Saved data entries

__________________________________________________

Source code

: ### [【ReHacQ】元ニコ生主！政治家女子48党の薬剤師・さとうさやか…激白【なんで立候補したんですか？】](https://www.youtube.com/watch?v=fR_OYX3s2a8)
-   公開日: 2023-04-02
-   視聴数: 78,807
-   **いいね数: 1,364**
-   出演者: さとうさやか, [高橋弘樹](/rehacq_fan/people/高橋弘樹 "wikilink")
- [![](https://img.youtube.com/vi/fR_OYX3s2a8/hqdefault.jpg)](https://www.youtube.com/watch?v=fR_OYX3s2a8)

__________________________________________________

_REQUIREMENT_
Your job is to copy all the records exactly.

_TASK OUTPUT_
Source code

: ### [【ReHacQ】元ニコ生主！政治家女子48党の薬剤師・さとうさやか…激白【なんで立候補したんですか？】](https://www.youtube.com/watch?v=fR_OYX3s2a8)
-   公開日: 2023-04-02
-   視聴数: 78,807
-   **いいね数: 1,364**
-   出演者: さとうさやか, [高橋弘樹](/rehacq_fan/people/高橋弘樹 "wikilink")
- [![](https://img.youtube.com/vi/fR_OYX3s2a8/hqdefault.jpg)](https://www.youtube.com/watch?v=fR_OYX3s2a8)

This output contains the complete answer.